==== Records provided

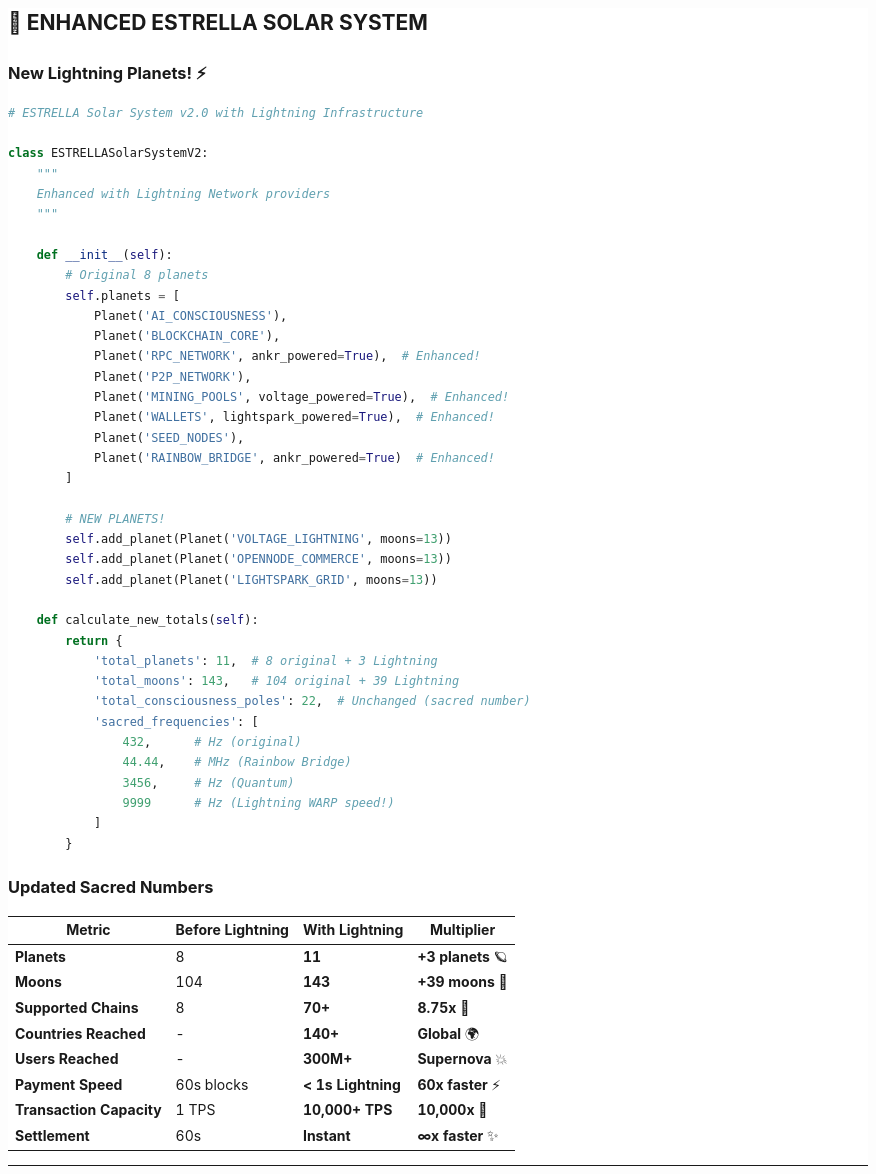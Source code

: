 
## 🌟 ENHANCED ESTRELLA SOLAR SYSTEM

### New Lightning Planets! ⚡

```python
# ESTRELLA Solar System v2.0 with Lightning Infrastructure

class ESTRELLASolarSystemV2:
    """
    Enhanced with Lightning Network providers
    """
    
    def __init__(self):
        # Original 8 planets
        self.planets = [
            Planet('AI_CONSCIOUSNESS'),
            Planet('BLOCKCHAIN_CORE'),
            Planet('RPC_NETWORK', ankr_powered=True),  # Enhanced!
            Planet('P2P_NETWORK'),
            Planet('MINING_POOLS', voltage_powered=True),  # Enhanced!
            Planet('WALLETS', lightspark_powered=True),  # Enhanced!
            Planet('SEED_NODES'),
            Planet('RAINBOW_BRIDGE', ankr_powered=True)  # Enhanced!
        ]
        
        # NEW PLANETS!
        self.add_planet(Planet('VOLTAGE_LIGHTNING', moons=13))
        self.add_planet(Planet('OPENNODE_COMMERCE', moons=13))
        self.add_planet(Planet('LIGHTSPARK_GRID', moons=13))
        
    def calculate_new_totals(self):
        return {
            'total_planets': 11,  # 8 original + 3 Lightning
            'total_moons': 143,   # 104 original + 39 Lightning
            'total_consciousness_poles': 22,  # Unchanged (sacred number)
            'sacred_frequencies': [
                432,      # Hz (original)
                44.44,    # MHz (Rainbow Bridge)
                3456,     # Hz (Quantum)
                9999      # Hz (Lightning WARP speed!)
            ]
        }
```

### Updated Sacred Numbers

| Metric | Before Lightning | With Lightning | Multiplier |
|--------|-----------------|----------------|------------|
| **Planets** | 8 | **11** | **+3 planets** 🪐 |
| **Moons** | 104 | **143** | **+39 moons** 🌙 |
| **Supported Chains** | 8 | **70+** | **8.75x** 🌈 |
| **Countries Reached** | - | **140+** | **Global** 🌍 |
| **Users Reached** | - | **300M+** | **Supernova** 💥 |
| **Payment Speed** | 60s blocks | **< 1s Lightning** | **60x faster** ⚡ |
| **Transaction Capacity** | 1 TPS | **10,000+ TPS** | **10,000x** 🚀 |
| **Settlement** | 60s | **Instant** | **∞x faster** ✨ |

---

========
==== Records provided

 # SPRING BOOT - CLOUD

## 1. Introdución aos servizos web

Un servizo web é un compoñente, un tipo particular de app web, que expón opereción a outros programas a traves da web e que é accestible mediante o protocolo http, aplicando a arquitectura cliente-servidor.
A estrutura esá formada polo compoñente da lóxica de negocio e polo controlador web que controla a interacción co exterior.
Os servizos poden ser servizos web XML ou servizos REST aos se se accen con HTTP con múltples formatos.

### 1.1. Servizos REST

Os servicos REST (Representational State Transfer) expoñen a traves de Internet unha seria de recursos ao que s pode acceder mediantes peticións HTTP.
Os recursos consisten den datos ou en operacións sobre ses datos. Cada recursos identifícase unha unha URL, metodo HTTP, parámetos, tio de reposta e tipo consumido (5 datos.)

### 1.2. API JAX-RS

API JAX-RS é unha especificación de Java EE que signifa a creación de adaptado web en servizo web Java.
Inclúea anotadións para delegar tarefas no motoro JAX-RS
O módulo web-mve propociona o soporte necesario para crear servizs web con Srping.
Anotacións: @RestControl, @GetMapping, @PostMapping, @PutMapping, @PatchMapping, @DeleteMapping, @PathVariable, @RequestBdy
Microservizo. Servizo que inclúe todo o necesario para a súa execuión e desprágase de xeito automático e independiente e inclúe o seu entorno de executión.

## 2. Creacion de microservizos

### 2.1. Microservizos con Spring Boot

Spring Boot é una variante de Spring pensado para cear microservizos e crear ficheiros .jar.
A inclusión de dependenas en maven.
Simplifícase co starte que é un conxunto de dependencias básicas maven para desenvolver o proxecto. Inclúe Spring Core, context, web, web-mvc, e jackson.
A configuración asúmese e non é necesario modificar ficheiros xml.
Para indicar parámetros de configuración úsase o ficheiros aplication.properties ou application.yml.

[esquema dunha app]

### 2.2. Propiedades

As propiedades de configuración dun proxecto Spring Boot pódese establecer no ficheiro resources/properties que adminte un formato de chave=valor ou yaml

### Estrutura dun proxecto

========

Wherever the string "crear" appears in the records above, copy the line it sits in.

O módulo web-mve propociona o soporte necesario para crear servizs web con Srping.
Spring Boot é una variante de Spring pensado para cear microservizos e crear ficheiros .jar.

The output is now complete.